■ Records from a data source ■
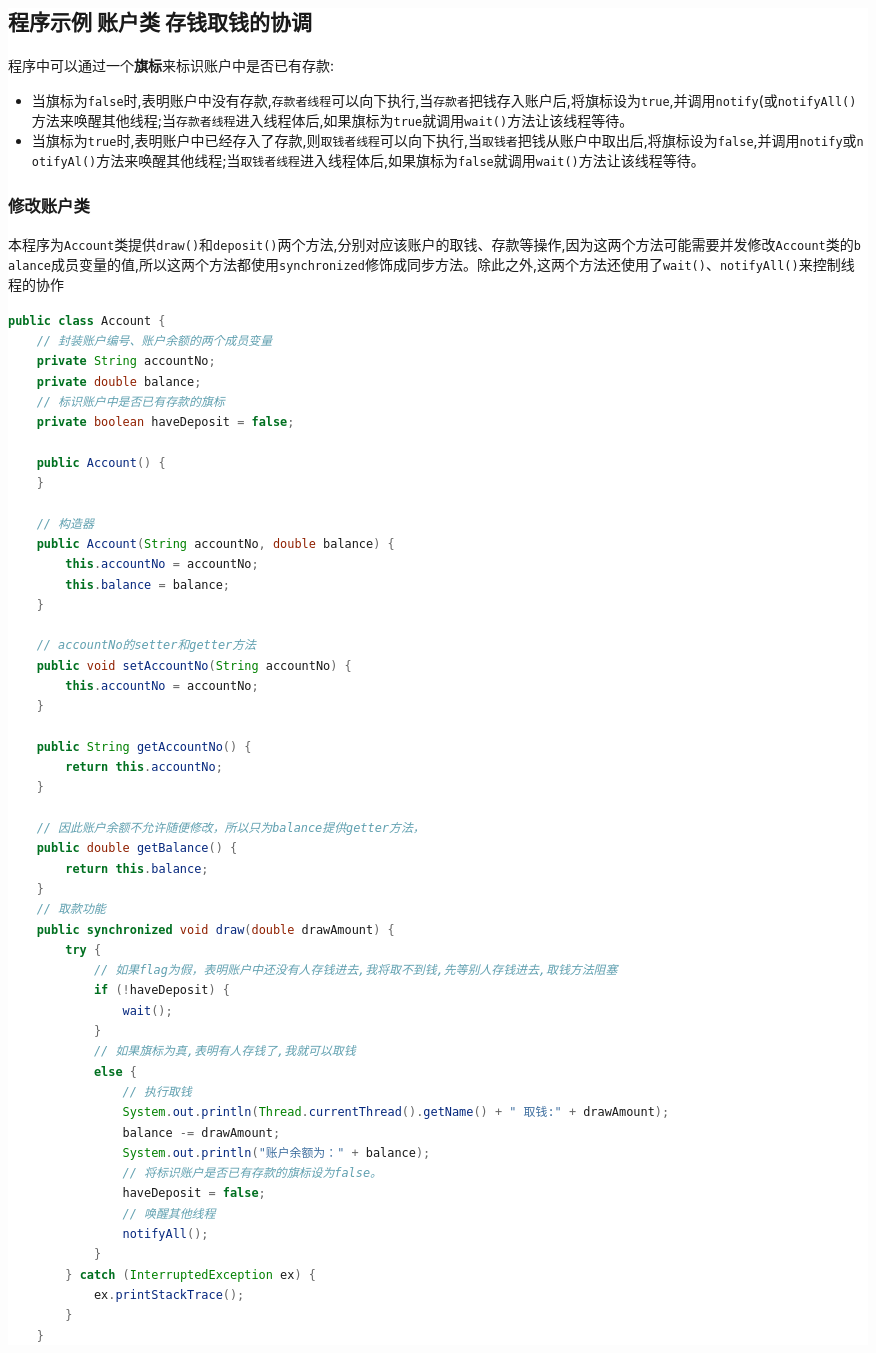 ## 程序示例 账户类 存钱取钱的协调
程序中可以通过一个**旗标**来标识账户中是否已有存款:
- 当旗标为`false`时,表明账户中没有存款,`存款者线程`可以向下执行,当`存款者`把钱存入账户后,将旗标设为`true`,并调用`notify`(或`notifyAll()`方法来唤醒其他线程;当`存款者线程`进入线程体后,如果旗标为`true`就调用`wait()`方法让该线程等待。
- 当旗标为`true`时,表明账户中已经存入了存款,则`取钱者线程`可以向下执行,当`取钱者`把钱从账户中取出后,将旗标设为`false`,并调用`notify`或`notifyAl()`方法来唤醒其他线程;当`取钱者线程`进入线程体后,如果旗标为`false`就调用`wait()`方法让该线程等待。

### 修改账户类
本程序为`Account`类提供`draw()`和`deposit()`两个方法,分别对应该账户的取钱、存款等操作,因为这两个方法可能需要并发修改`Account`类的`balance`成员变量的值,所以这两个方法都使用`synchronized`修饰成同步方法。除此之外,这两个方法还使用了`wait()`、`notifyAll()`来控制线程的协作
```java
public class Account {
	// 封装账户编号、账户余额的两个成员变量
	private String accountNo;
	private double balance;
	// 标识账户中是否已有存款的旗标
	private boolean haveDeposit = false;

	public Account() {
	}

	// 构造器
	public Account(String accountNo, double balance) {
		this.accountNo = accountNo;
		this.balance = balance;
	}

	// accountNo的setter和getter方法
	public void setAccountNo(String accountNo) {
		this.accountNo = accountNo;
	}

	public String getAccountNo() {
		return this.accountNo;
	}

	// 因此账户余额不允许随便修改，所以只为balance提供getter方法，
	public double getBalance() {
		return this.balance;
	}
	// 取款功能
	public synchronized void draw(double drawAmount) {
		try {
			// 如果flag为假，表明账户中还没有人存钱进去,我将取不到钱,先等别人存钱进去,取钱方法阻塞
			if (!haveDeposit) {
				wait();
			}
			// 如果旗标为真,表明有人存钱了,我就可以取钱
			else {
				// 执行取钱
				System.out.println(Thread.currentThread().getName() + " 取钱:" + drawAmount);
				balance -= drawAmount;
				System.out.println("账户余额为：" + balance);
				// 将标识账户是否已有存款的旗标设为false。
				haveDeposit = false;
				// 唤醒其他线程
				notifyAll();
			}
		} catch (InterruptedException ex) {
			ex.printStackTrace();
		}
	}
```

■ INSTRUCTIONS TO FOLLOW ■
Report each line of the data in which "return" occurs.

■ SOLUTION TO THIS PROBLEM ■
		return this.accountNo;
		return this.balance;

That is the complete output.